The last of 12 protestors sentenced to prison time for demonstrations against the US military presence in Vieques has been released. José Pérez González returned to Puerto Rico yesterday after serving 4 years in a Mississippi prison. González was sentenced for damaging a guard shack on the military bombing grounds as hundreds celebrated the military’s departure. Supporters greeted him at the airport before the had to report to a halfway house where he will live for the duration of his sentence. For decades, the US Navy and Marine Corps used a huge section of the Puerto Rican island for bombing target practice. Many Vieques residents blame the bombs for the highest cancer rate in Puerto Rico. Civil disobedience calling for an end to the bombing began in 1999 when target practice bombs killed a local resident. The military ceased its bombing operations on the island on May 1st of 2003.

Crisis Grips Iraqi cabinet(3:47)

Iraqi Prime Minister Nouri Al Maliki’s government is in crisis. Steadily escalating violence is matched by the near-complete collapse of government services and functions. Al-Maliki’s cabinet initially included members of diverse Iraqi communities but met obstacles with the withdrawal of the Sunni Accordance Front and several parties boycotting cabinet meetings. As FSRN’s Hiba Dawood reports, the pretense of national unity and cooperation is now gone.

Gaza Faces Humanitarian Crisis(2:44)

A strict international boycott against Hamas’ rule over Gaza – doubled with a complete Israeli travel and commercial crossing ban imposed since June, are leading to a humanitarian crisis in Gaza. FSRN’s Rami Almeghari has more.

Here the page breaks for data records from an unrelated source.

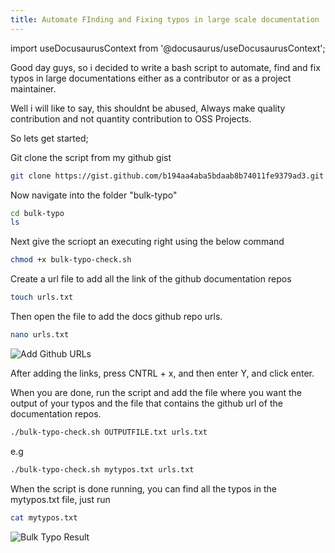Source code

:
 ```yaml
---
title: Automate FInding and Fixing typos in large scale documentation
---
```

import useDocusaurusContext from '@docusaurus/useDocusaurusContext';

Good day guys, so i decided to write a  bash script to automate, find  and fix typos in large documentations either as a contributor or as a project maintainer.

Well i will like to say, this shouldnt be abused, Always make quality contribution and not quantity contribution to OSS Projects.

So lets get started;

Git clone the script from my github gist

```bash
git clone https://gist.github.com/b194aa4aba5bdaab8b74011fe9379ad3.git bulk-typos
```

Now navigate into the folder "bulk-typo"

```bash
cd bulk-typo
ls
```

Next give the scriopt an executing right using the below command

```bash
chmod +x bulk-typo-check.sh
```

Create a url file to add all the link of the github documentation repos

```bash
touch urls.txt
```

Then open the file to add the docs github repo urls.

```bash
nano urls.txt
```

<picture>
  <source type="image/webp" srcset={`${useDocusaurusContext().siteConfig.customFields.imgurl}/bgimg/edit-github-urls.webp`} alt="Add Github URLs"/>
  <source type="image/jpeg" srcset={`${useDocusaurusContext().siteConfig.customFields.imgurl}/bgimg/edit-github-urls.jpg`} alt="Add Github URLs"/>
  <img src={`${useDocusaurusContext().siteConfig.customFields.imgurl}/bgimg/edit-github-urls.jpg`} alt="Add Github URLs"/>
</picture>

After adding the links, press CNTRL + x, and then enter Y, and click enter.

When you are done, run the script and add the file where you want the output of your typos and the file that contains the github url of the documentation repos.

```bash
./bulk-typo-check.sh OUTPUTFILE.txt urls.txt
```

e.g

```bash
./bulk-typo-check.sh mytypos.txt urls.txt
```

When the script is done running, you can find all the typos in the mytypos.txt file, just run

```bash
cat mytypos.txt
```

<picture>
  <source type="image/webp" srcset={`${useDocusaurusContext().siteConfig.customFields.imgurl}/bgimg/bulk-typo.webp`} alt="Bulk Typo Result"/>
  <source type="image/jpeg" srcset={`${useDocusaurusContext().siteConfig.customFields.imgurl}/bgimg/bulk-typo.jpg`} alt="Bulk Typo Result"/>
  <img src={`${useDocusaurusContext().siteConfig.customFields.imgurl}/bgimg/bulk-typo.jpg`} alt="Bulk Typo Result"/>
</picture>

What Labor Wants from a Presidential Platform(4:18)

The Democratic Party candidates for President have begun to earnestly court the labor vote. The major candidates have taken part in a series of labor-sponsored town hall meetings in recent weeks, with a large candidate’s forum in Chicago last week. Labor expects to play a decisive role in the upcoming elections and is counting on getting its issues on the agenda. Max Pringle reports.

ANSWER Coalition Faces More than $10,000 of Fines for Anti-War March Posters(4:32)

The DC-Metro City government is threatening the ANSWER Coalition with more than $10,000 worth of fines unless the organization brings down posters promoting a massive anti-war march on Capitol Hill on September 15. The City government has given ANSWER just 72 hours to bring the posters down. ANSWER has responded by reminding the City that the posters conform to the city’s regulations, and are protected through the First Amendment – and adds that the approach is simply a way to silence to nation’s growing anti war movement, and the September 15 mobilizations. Host Aura Bogado spoke with Ian Thompson, an organizer with ANSWER Coalition in LA, who explained DC-Metro’s threat.